All players acted rationally, except one. The one everyone else relied upon to know what it was doing: The Federal Reserve. Now all participants are suffering, except, of course, the Federal Reserve.
The Federal Reserve’s blunder of raising rates so precipitously created the following predictable “Economics 101” results:
1. ARMs adjusted too much, causing unrecoverable pain for millions of borrowers.
2. Excited first-time homeowners could not pay their loans and defaulted.
3. These people were now worse off than before.
4. High rates killed the demand for new housing.
5. Combined with the glut of newly constructed houses, the decline in demand caused housing prices to level off or fall.
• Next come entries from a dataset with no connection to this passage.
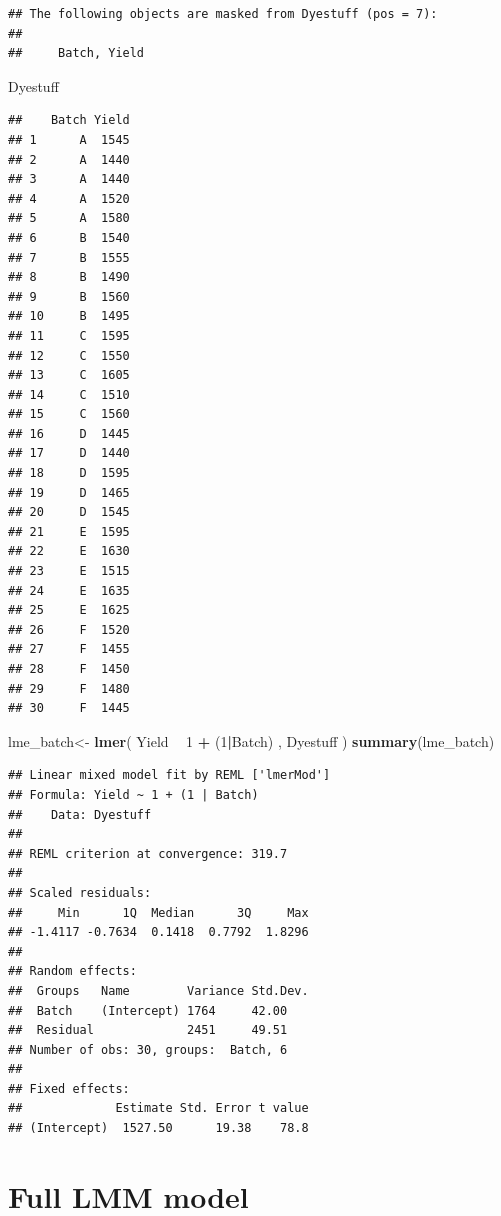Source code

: \documentclass[]{book}
\newenvironment{Shaded}{\begin{snugshade}}{\end{snugshade}}
\newcommand{\KeywordTok}[1]{\textcolor[rgb]{0.13,0.29,0.53}{\textbf{#1}}}
\newcommand{\DecValTok}[1]{\textcolor[rgb]{0.00,0.00,0.81}{#1}}
\newcommand{\StringTok}[1]{\textcolor[rgb]{0.31,0.60,0.02}{#1}}
\newcommand{\OperatorTok}[1]{\textcolor[rgb]{0.81,0.36,0.00}{\textbf{#1}}}
\newcommand{\NormalTok}[1]{#1}
\begin{document}
\begin{verbatim}
## The following objects are masked from Dyestuff (pos = 7):
## 
##     Batch, Yield
\end{verbatim}

\begin{Shaded}
\begin{Highlighting}[]
\NormalTok{Dyestuff}
\end{Highlighting}
\end{Shaded}

\begin{verbatim}
##    Batch Yield
## 1      A  1545
## 2      A  1440
## 3      A  1440
## 4      A  1520
## 5      A  1580
## 6      B  1540
## 7      B  1555
## 8      B  1490
## 9      B  1560
## 10     B  1495
## 11     C  1595
## 12     C  1550
## 13     C  1605
## 14     C  1510
## 15     C  1560
## 16     D  1445
## 17     D  1440
## 18     D  1595
## 19     D  1465
## 20     D  1545
## 21     E  1595
## 22     E  1630
## 23     E  1515
## 24     E  1635
## 25     E  1625
## 26     F  1520
## 27     F  1455
## 28     F  1450
## 29     F  1480
## 30     F  1445
\end{verbatim}

\begin{Shaded}
\begin{Highlighting}[]
\NormalTok{lme_batch<-}\StringTok{ }\KeywordTok{lmer}\NormalTok{( Yield }\OperatorTok{~}\StringTok{ }\DecValTok{1} \OperatorTok{+}\StringTok{ }\NormalTok{(}\DecValTok{1}\OperatorTok{|}\NormalTok{Batch)  , Dyestuff )}
\KeywordTok{summary}\NormalTok{(lme_batch)}
\end{Highlighting}
\end{Shaded}

\begin{verbatim}
## Linear mixed model fit by REML ['lmerMod']
## Formula: Yield ~ 1 + (1 | Batch)
##    Data: Dyestuff
## 
## REML criterion at convergence: 319.7
## 
## Scaled residuals: 
##     Min      1Q  Median      3Q     Max 
## -1.4117 -0.7634  0.1418  0.7792  1.8296 
## 
## Random effects:
##  Groups   Name        Variance Std.Dev.
##  Batch    (Intercept) 1764     42.00   
##  Residual             2451     49.51   
## Number of obs: 30, groups:  Batch, 6
## 
## Fixed effects:
##             Estimate Std. Error t value
## (Intercept)  1527.50      19.38    78.8
\end{verbatim}

\section{Full LMM model}\label{full-lmm-model}
\end{document}
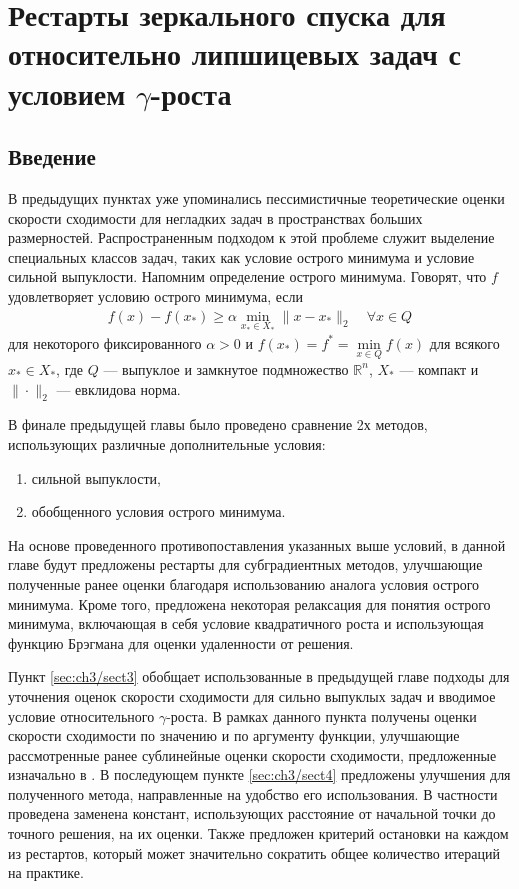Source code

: \chapter{Рестарты зеркального спуска для относительно липшицевых задач с условием $\gamma$-роста}\label{ch:ch3}

\section{Введение}\label{sec:ch3/sect1}

    В предыдущих пунктах уже упоминались пессимистичные теоретические оценки скорости сходимости для негладких задач в пространствах больших размерностей. Распространенным подходом к этой проблеме служит выделение специальных классов задач, таких как условие острого минимума \cite{6, 1} и условие сильной выпуклости. Напомним определение острого минимума. Говорят, что $f$ удовлетворяет условию острого минимума, если
    \begin{gather}\label{sm}
    f(x) - f(x_*) \geq \alpha \min_{x_* \in X_*} \|x- x_*\|_2 \quad \forall x \in Q
    \end{gather}
    для некоторого фиксированного $\alpha >0$ и $f(x_*) = f^* = \min\limits_{x\in Q} f(x)$ для всякого $x_* \in X_*$, где $Q$ --- выпуклое и замкнутое подмножество $\mathbb{R}^n$, $X_*$ --- компакт и $\|\cdot\|_2$ --- евклидова норма. 

    В финале предыдущей главы было проведено сравнение 2х методов, использующих различные дополнительные условия:
    \begin{enumerate}
        \item сильной выпуклости,
        \item обобщенного условия острого минимума.
    \end{enumerate}
    На основе проведенного противопоставления указанных выше условий, в данной главе будут предложены рестарты для субградиентных методов, улучшающие полученные ранее оценки благодаря использованию аналога условия острого минимума.  Кроме того, предложена некоторая релаксация для понятия острого минимума, включающая в себя условие квадратичного роста и использующая функцию Брэгмана для оценки удаленности от решения. 
    
    Пункт \ref{sec:ch3/sect3} обобщает использованные в предыдущей главе подходы для уточнения оценок скорости сходимости для сильно выпуклых задач и вводимое условие относительного $\gamma$-роста. В рамках данного пункта получены оценки скорости сходимости по значению и по аргументу функции, улучшающие рассмотренные ранее сублинейные оценки скорости сходимости, предложенные изначально в \cite{Bach_2012}. В последующем пункте \ref{sec:ch3/sect4} предложены улучшения для полученного метода, направленные на удобство его использования. В частности проведена заменена констант, использующих расстояние от начальной точки до точного решения, на их оценки. Также предложен критерий остановки на каждом из рестартов, который может значительно сократить общее количество итераций на практике.

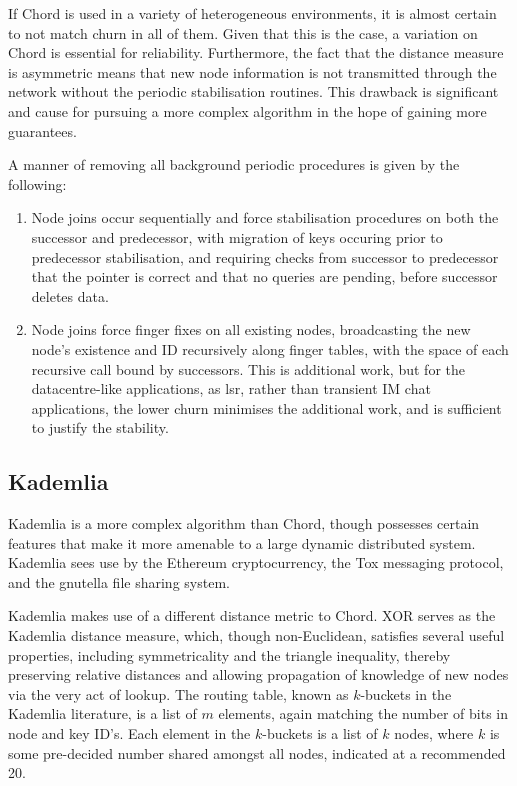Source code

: \documentclass[10pt, a4paper]{article}
\begin{document}
If Chord is used in a variety of heterogeneous environments, it is almost certain to not match churn in all of them.
Given that this is the case, a variation on Chord is essential for reliability.
Furthermore, the fact that the distance measure is asymmetric means that new node information is not transmitted through the network without the periodic stabilisation routines.
This drawback is significant and cause for pursuing a more complex algorithm in the hope of gaining more guarantees.

A manner of removing all background periodic procedures is given by the following:
\begin{enumerate}
	\item Node joins occur sequentially and force stabilisation procedures on both the successor and predecessor, with migration of keys occuring prior to predecessor stabilisation, and requiring checks from successor to predecessor that the pointer is correct and that no queries are pending, before successor deletes data.
	\item Node joins force finger fixes on all existing nodes, broadcasting the new node's existence and ID recursively along finger tables, with the space of each recursive call bound by successors.
		This is additional work, but for the datacentre-like applications, as lsr{}, rather than transient IM chat applications, the lower churn minimises the additional work, and is sufficient to justify the stability.
\end{enumerate}

\subsection{Kademlia}

Kademlia is a more complex algorithm than Chord, though possesses certain features that make it more amenable to a large dynamic distributed system.
Kademlia sees use by the Ethereum cryptocurrency, the Tox messaging protocol, and the gnutella file sharing system.

Kademlia makes use of a different distance metric to Chord.
XOR serves as the Kademlia distance measure, which, though non-Euclidean, satisfies several useful properties, including symmetricality and the triangle inequality, thereby preserving relative distances and allowing propagation of knowledge of new nodes via the very act of lookup.
The routing table, known as $k$-buckets in the Kademlia literature, is a list of $m$ elements, again matching the number of bits in node and key ID's.
Each element in the $k$-buckets is a list of $k$ nodes, where $k$ is some pre-decided number shared amongst all nodes, indicated at a recommended 20.
\end{document}

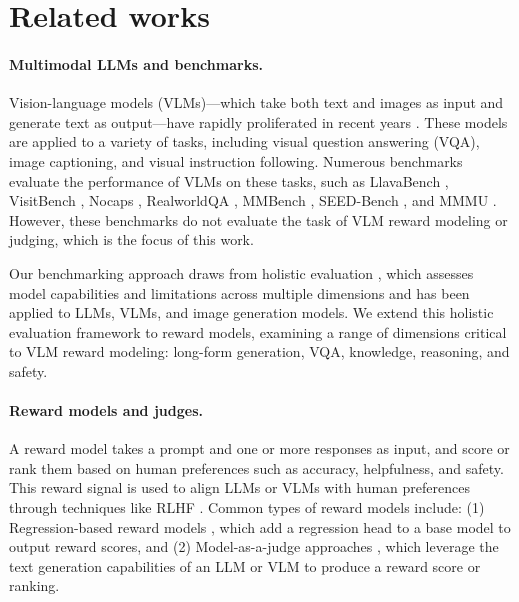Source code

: \section{Related works}

\paragraph{Multimodal LLMs and benchmarks.}
Vision-language models (VLMs)---which take both text and images as input and generate text as output---have rapidly proliferated in recent years  \citep{liu2024visual, dai2023instructblip, deitke2024molmo, aria, yasunaga2022retrieval, zhou2024transfusion}. These models are applied to a variety of tasks, including visual question answering (VQA), image captioning, and visual instruction following.  
Numerous benchmarks evaluate the performance of VLMs on these tasks, such as LlavaBench \citep{liu2024visual}, VisitBench \citep{bitton2023visit}, Nocaps \citep{agrawal2019nocaps}, RealworldQA \citep{realworldqa}, MMBench \citep{liu2025mmbench}, SEED-Bench \cite{li2023seed}, and MMMU \citep{yue2023mmmu, yue2024mmmu}. However, these benchmarks do not evaluate the task of VLM reward modeling or judging, which is the focus of this work.  

Our benchmarking approach draws from holistic evaluation \citep{liang2022holistic, lee2024vhelm, lee2024holistic}, which assesses model capabilities and limitations across multiple dimensions and has been applied to LLMs, VLMs, and image generation models. We extend this holistic evaluation framework to reward models, examining a range of dimensions critical to VLM reward modeling: long-form generation, VQA, knowledge, reasoning, and safety.





\paragraph{Reward models and judges.}

A reward model takes a prompt and one or more responses as input, and score or rank them based on human preferences such as accuracy, helpfulness, and safety. This reward signal is used to align LLMs or VLMs with human preferences through techniques like RLHF \citep{instructgpt, bai2022constitutional, llama3}.
Common types of reward models include:
(1) Regression-based reward models \citep{stiennon2020learning, instructgpt}, which add a regression head to a base model to output reward scores, and
(2) Model-as-a-judge approaches \citep{zheng2023judging, lee2024prometheusvision, xiong2024llava, chen2024mllm}, which leverage the text generation capabilities of an LLM or VLM to produce a reward score or ranking.

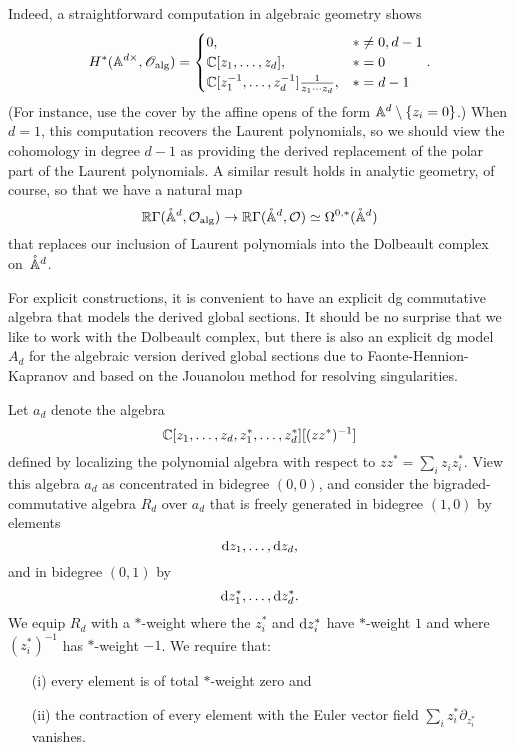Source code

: Indeed, a straightforward computation in algebraic geometry shows
\[
H^*(\AA^{d\times}, \sO_{\rm alg}) = 
\begin{cases} 
0, & * \neq 0, d-1 \\ 
\CC[z_1,\ldots,z_d], & * = 0 \\ \CC[z_1^{-1},\ldots,z_d^{-1}] \frac{1}{z_1 \cdots z_d}, & * = d-1 
\end{cases}.
\]
(For instance, use the cover by the affine opens of the form $\AA^d \setminus \{z_i =0\}$.)
When $d=1$, this computation recovers the Laurent polynomials,
so we should view the cohomology in degree $d-1$ as providing the derived replacement of the polar part of the Laurent polynomials.
A similar result holds in analytic geometry, of course,
so that we have a natural map
\[
\RR \Gamma(\pAA^d, \cO_{\rm alg}) \to \RR \Gamma(\pAA^d, \cO) \simeq \Omega^{0,*}(\pAA^d)
\]
that replaces our inclusion of Laurent polynomials into the Dolbeault complex on~$\pAA^d$.

For explicit constructions, it is convenient to have an explicit dg commutative algebra that models the derived global sections.
It should be no surprise that we like to work with the Dolbeault complex,
but there is also an explicit dg model $A_d$ for the algebraic version derived global sections due to Faonte-Hennion-Kapranov \cite{FHK} and based on the Jouanolou method for resolving singularities. 

\begin{dfn}
Let $a_d$ denote the algebra  
\[
\CC[z_1,\ldots,z_d, z_1^*,\ldots,z_d^*][(z z^*)^{-1}]
\]
defined by localizing the polynomial algebra with respect to $zz^* = \sum_i z_i z^*_i$.
View this algebra $a_d$ as concentrated in bidegree $(0,0)$, 
and consider the bigraded-commutative algebra $R_d$ over $a_d$ that is freely generated in bidegree $(1,0)$ by elements
\[
\d z_1,\ldots , \d z_d,
\] 
and in bidegree $(0,1)$ by
\[
\d z_1^*,\ldots, \d z_d^*.
\]
We equip $R_d$ with a $*$-weight where the $z_i^*$ and $\d z_i^*$ have $*$-weight $1$ and where $(z_i^*)^{-1}$ has $*$-weight $-1$.
We require that:
\begin{itemize}
\item[(i)] every element is of total $*$-weight zero and
\item[(ii)] the contraction of every element with the Euler vector field $\sum_{i} z_i^* \partial_{z_{i}^*}$ vanishes.
\end{itemize}
\end{dfn}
6. Home builders could not sell their home inventories; many defaulted and declared bankruptcy.
7. Individuals could not refinance.
8. More homeowners defaulted.
9. Higher mortgage payments decreased available cash to spend.
10. Consumer spending decreased, sending the economy into a tailspin.
11. Investors panicked and refused to purchase any kind of ARS at the auctions.
12. Investment banks could not purchase everything and the auctions failed. The only way for investors to sell, and get their cash back, was gone.
13. Accounting-rule changes required de-valuing these assets on balance sheets, and corporations were forced to restate financials.
14. The stock market fell.
15. Lawyers filed lawsuits to figure it all out.
16. Banks lost billions.
17. Investment houses declared bankruptcy.
18. The dollar fell.
19. U.S. financial markets starting falling apart.
20. We started – and still are – paying for it.
And now Congress is being asked to grant the Executive Branch/Treasury expanded powers. It’s a completely anti-Republican action by a Republican administration. Perhaps they should go back to basic, free-market Republican economics and try again.